1 – Seja em momentos de crise e descontentamento agravado, seja em discursos sem tradução em actos, certas figuras e instituições da nossa praça tendem colar-se à realidade em cada momento.
Claro que, passadas as ondas mais fortes de preocupação pública, ou sendo necessário tomar posições concretas o dito é rapidamente desdito.
Lembrar-se-ão muitos da romaria ao Palácio de Belém de alguns dos principais empresários portugueses, aparentemente preocupados com a manutenção em mãos nacionais dos centros de decisão económica. Claro que por detrás destas preocupações estava a pretensão de garantir que futuras privatizações incluíssem regras que lhes assegurassem acesso privilegiado ao património público.

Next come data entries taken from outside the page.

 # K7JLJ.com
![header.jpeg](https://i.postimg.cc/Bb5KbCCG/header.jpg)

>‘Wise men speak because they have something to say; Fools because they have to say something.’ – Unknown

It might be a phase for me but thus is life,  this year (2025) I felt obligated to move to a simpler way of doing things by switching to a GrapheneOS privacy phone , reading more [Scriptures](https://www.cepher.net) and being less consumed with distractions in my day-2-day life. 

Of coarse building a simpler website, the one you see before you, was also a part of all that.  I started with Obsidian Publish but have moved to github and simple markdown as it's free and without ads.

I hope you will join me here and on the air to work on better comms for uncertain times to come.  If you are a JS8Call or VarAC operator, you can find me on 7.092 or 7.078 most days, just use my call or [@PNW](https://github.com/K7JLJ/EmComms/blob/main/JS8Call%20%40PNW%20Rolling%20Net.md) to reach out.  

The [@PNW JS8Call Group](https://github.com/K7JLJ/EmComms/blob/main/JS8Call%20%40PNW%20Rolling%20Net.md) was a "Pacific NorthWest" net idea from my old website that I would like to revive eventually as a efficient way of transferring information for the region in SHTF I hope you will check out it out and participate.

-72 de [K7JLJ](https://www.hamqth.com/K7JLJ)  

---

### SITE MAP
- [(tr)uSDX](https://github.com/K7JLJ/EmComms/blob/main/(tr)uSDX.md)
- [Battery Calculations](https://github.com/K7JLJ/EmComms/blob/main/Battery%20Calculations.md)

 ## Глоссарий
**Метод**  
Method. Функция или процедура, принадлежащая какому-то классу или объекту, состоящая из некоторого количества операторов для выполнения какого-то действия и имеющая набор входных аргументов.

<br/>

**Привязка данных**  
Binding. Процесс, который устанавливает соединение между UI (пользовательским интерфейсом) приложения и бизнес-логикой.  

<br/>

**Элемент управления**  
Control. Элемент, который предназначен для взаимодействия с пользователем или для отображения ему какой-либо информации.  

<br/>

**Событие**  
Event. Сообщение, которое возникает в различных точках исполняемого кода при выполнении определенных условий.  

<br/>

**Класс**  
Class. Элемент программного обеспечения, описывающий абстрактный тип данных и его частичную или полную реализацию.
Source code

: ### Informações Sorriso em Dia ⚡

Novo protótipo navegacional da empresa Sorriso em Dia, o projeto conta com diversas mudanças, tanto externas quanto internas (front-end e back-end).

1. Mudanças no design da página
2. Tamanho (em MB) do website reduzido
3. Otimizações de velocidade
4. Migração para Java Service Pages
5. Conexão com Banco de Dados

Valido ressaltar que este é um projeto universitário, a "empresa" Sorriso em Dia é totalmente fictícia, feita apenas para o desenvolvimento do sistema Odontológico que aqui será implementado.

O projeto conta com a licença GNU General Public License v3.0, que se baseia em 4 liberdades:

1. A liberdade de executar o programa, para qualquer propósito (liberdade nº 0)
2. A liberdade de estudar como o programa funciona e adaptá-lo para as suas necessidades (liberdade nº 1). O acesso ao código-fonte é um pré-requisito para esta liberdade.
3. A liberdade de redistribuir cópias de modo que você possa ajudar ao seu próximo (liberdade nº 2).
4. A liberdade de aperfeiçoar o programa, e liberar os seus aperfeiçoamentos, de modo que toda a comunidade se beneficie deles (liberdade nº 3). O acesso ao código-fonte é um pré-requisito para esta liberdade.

Na prática são frequentes os exemplos de empresas privatizadas a grupos portugueses que posteriormente as vendem a capital estrangeiro. Foi o caso do Totta & Açores, entregue ao Grupo Champalimaud e posteriormente vendido ao Santander; ou recentemente da Centralcer, outrora empresa pública, que incluía entre os accionistas o Grupo Espírito Santo (cujo presidente também foi na referida romaria), agora vendida a um grupo escocês. Outras houve que integraram logo directamente capital privado estrangeiro.

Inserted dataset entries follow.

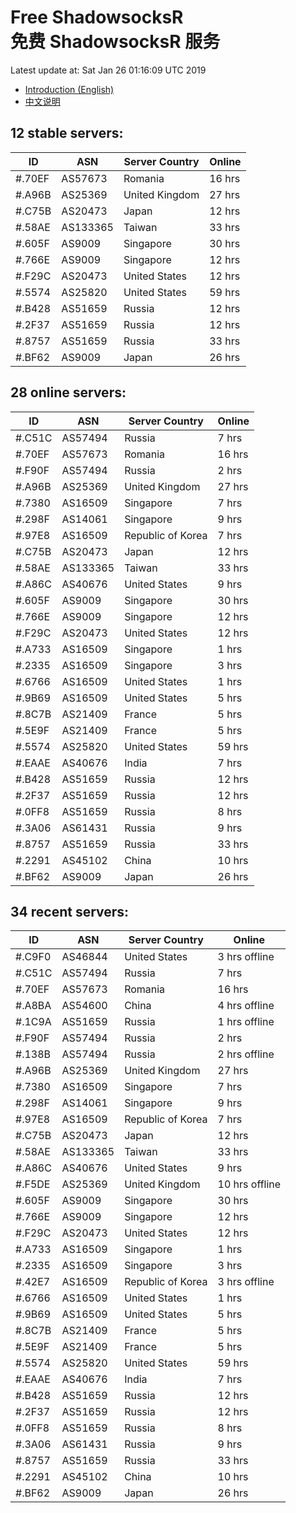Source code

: # Free ShadowsocksR<br>免费 ShadowsocksR 服务

Latest update at: Sat Jan 26 01:16:09 UTC 2019

- [Introduction (English)](https://vision-network.readthedocs.io/en/latest/autossr/autossr.html)
- [中文说明](https://vision-network.readthedocs.io/zh_CN/latest/autossr/autossr.html)


## 12 stable servers:

| ID | ASN | Server Country | Online |
| ------ | ------ | ------ | ------ |
| #.70EF | AS57673 | Romania | 16 hrs |
| #.A96B | AS25369 | United Kingdom | 27 hrs |
| #.C75B | AS20473 | Japan | 12 hrs |
| #.58AE | AS133365 | Taiwan | 33 hrs |
| #.605F | AS9009 | Singapore | 30 hrs |
| #.766E | AS9009 | Singapore | 12 hrs |
| #.F29C | AS20473 | United States | 12 hrs |
| #.5574 | AS25820 | United States | 59 hrs |
| #.B428 | AS51659 | Russia | 12 hrs |
| #.2F37 | AS51659 | Russia | 12 hrs |
| #.8757 | AS51659 | Russia | 33 hrs |
| #.BF62 | AS9009 | Japan | 26 hrs |

## 28 online servers:

| ID | ASN | Server Country | Online |
| ------ | ------ | ------ | ------ |
| #.C51C | AS57494 | Russia | 7 hrs |
| #.70EF | AS57673 | Romania | 16 hrs |
| #.F90F | AS57494 | Russia | 2 hrs |
| #.A96B | AS25369 | United Kingdom | 27 hrs |
| #.7380 | AS16509 | Singapore | 7 hrs |
| #.298F | AS14061 | Singapore | 9 hrs |
| #.97E8 | AS16509 | Republic of Korea | 7 hrs |
| #.C75B | AS20473 | Japan | 12 hrs |
| #.58AE | AS133365 | Taiwan | 33 hrs |
| #.A86C | AS40676 | United States | 9 hrs |
| #.605F | AS9009 | Singapore | 30 hrs |
| #.766E | AS9009 | Singapore | 12 hrs |
| #.F29C | AS20473 | United States | 12 hrs |
| #.A733 | AS16509 | Singapore | 1 hrs |
| #.2335 | AS16509 | Singapore | 3 hrs |
| #.6766 | AS16509 | United States | 1 hrs |
| #.9B69 | AS16509 | United States | 5 hrs |
| #.8C7B | AS21409 | France | 5 hrs |
| #.5E9F | AS21409 | France | 5 hrs |
| #.5574 | AS25820 | United States | 59 hrs |
| #.EAAE | AS40676 | India | 7 hrs |
| #.B428 | AS51659 | Russia | 12 hrs |
| #.2F37 | AS51659 | Russia | 12 hrs |
| #.0FF8 | AS51659 | Russia | 8 hrs |
| #.3A06 | AS61431 | Russia | 9 hrs |
| #.8757 | AS51659 | Russia | 33 hrs |
| #.2291 | AS45102 | China | 10 hrs |
| #.BF62 | AS9009 | Japan | 26 hrs |

## 34 recent servers:

| ID | ASN | Server Country | Online |
| ------ | ------ | ------ | ------ |
| #.C9F0 | AS46844 | United States | 3 hrs offline |
| #.C51C | AS57494 | Russia | 7 hrs |
| #.70EF | AS57673 | Romania | 16 hrs |
| #.A8BA | AS54600 | China | 4 hrs offline |
| #.1C9A | AS51659 | Russia | 1 hrs offline |
| #.F90F | AS57494 | Russia | 2 hrs |
| #.138B | AS57494 | Russia | 2 hrs offline |
| #.A96B | AS25369 | United Kingdom | 27 hrs |
| #.7380 | AS16509 | Singapore | 7 hrs |
| #.298F | AS14061 | Singapore | 9 hrs |
| #.97E8 | AS16509 | Republic of Korea | 7 hrs |
| #.C75B | AS20473 | Japan | 12 hrs |
| #.58AE | AS133365 | Taiwan | 33 hrs |
| #.A86C | AS40676 | United States | 9 hrs |
| #.F5DE | AS25369 | United Kingdom | 10 hrs offline |
| #.605F | AS9009 | Singapore | 30 hrs |
| #.766E | AS9009 | Singapore | 12 hrs |
| #.F29C | AS20473 | United States | 12 hrs |
| #.A733 | AS16509 | Singapore | 1 hrs |
| #.2335 | AS16509 | Singapore | 3 hrs |
| #.42E7 | AS16509 | Republic of Korea | 3 hrs offline |
| #.6766 | AS16509 | United States | 1 hrs |
| #.9B69 | AS16509 | United States | 5 hrs |
| #.8C7B | AS21409 | France | 5 hrs |
| #.5E9F | AS21409 | France | 5 hrs |
| #.5574 | AS25820 | United States | 59 hrs |
| #.EAAE | AS40676 | India | 7 hrs |
| #.B428 | AS51659 | Russia | 12 hrs |
| #.2F37 | AS51659 | Russia | 12 hrs |
| #.0FF8 | AS51659 | Russia | 8 hrs |
| #.3A06 | AS61431 | Russia | 9 hrs |
| #.8757 | AS51659 | Russia | 33 hrs |
| #.2291 | AS45102 | China | 10 hrs |
| #.BF62 | AS9009 | Japan | 26 hrs |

Está claro que não é a entrega de sectores e empresas públicas a grupos privados portugueses que garante a não manutenção em mãos nacionais, já para não falar da importância de o Estado deter ele próprio certas alavancas fundamentais da economia, incluindo serviços públicos essenciais.

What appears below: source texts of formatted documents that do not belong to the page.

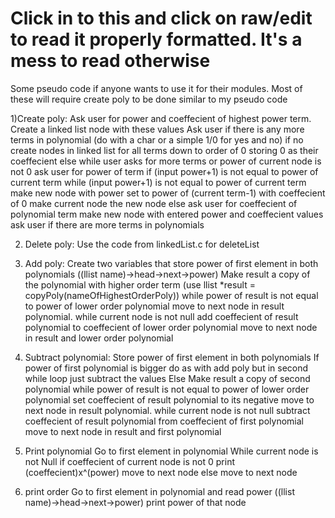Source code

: 
# Click in to this and click on raw/edit to read it properly formatted. It's a mess to read otherwise

Some pseudo code if anyone wants to use it for their modules. 
Most of these will require create poly to be done similar to my pseudo code


1)Create poly:
Ask user for power and coeffecient of highest power term.
Create a linked list node with these values
Ask user if there is any more terms in polynomial (do with a char or a simple 1/0 for yes and no)
if no 
  create nodes in linked list for all terms down to order of 0 storing 0 as their coeffecient
else
  while user asks for more terms or power of current node is not 0
    ask user for power of term
    if (input power+1) is not equal to power of current term
      while (input power+1) is not equal to power of current term
        make new node with power set to power of (current term-1) with coeffecient of 0
        make current node the new node
    else 
      ask user for coeffecient of polynomial term
      make new node with entered power and coeffecient values
    ask user if there are more terms in polynomials
    
2) Delete poly:
 Use the code from linkedList.c for deleteList
 
3) Add poly:
  Create two variables that store power of first element in both polynomials ((llist name)->head->next->power)
  Make result a copy of the polynomial with higher order term (use llist *result = copyPoly(nameOfHighestOrderPoly))
  while power of result is not equal to power of lower order polynomial
    move to next node in result polynomial.
  while current node is not null
    add coeffecient of result polynomial to coeffecient of lower order polynomial
    move to next node in result and lower order polynomial
    
 4) Subtract polynomial:
  Store power of first element in both polynomials
  If power of first polynomial is bigger
    do as with add poly but in second while loop just subtract the values
  Else 
    Make result a copy of second polynomial
    while power of result is not equal to power of lower order polynomial
      set coeffecient of result polynomial to its negative
      move to next node in result polynomial.
    while current node is not null
      subtract coeffecient of result polynomial from coeffecient of first polynomial
      move to next node in result and first polynomial
      
 5) Print polynomial
  Go to first element in polynomial
  While current node is not Null
    if coeffecient of current node is not 0
      print (coeffecient)x^(power)
      move to next node
    else
      move to next node
      
 6) print order
  Go to first element in polynomial and read power ((llist name)->head->next->power)
  print power of that node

Na verdade a única forma de manter em mãos nacionais importantes centros de decisão económica ainda públicos será parar o processo de privatizações.
2 – Nesta matéria um exemplo a reter é o da recente privatização da rede básica de telecomunicações, entregue (por valor inferior ao inicialmente avaliado) à privada PT.
Lembre-se que quando os governos PSD privatizaram a PT, Cavaco Silva excluiu a rede básica por considerar ser património importante para a soberania nacional.
No afã privatizador dos governos PS e do actual governo PSD/CDS a soberania nacional foi vendida a pataco. O PS tentou ainda, com o governo já em gestão, aprovar na Assembleia da República esta privatização, o que só não foi possível pelo fim abrupto da legislatura. Logo que assumiu o poder o PSD retomou exactamente a mesma proposta que foi aliás aprovada com o voto favorável do PS.
Estranha-se agora o desvelo com que o PS critica a operação de privatização que quis fazer enquanto foi governo e apoiou já na oposição. E que o PSD, que outrora considerou a rede básica como uma questão de soberania, a tenha agora vendido à pressa para obter receitas extraordinárias ainda em 2002.
A rede básica de telecomunicações, isto é, toda a infra-estrutura de telecomunicações no território nacional deve ser património público e não propriedade privada de uma empresa que para além do mais se apresta a enviar para o desemprego mais de 2000 trabalhadores.
É por causa destas políticas que o país se vai afundando numa crise estrutural com dramáticas consequências na vida dos portugueses.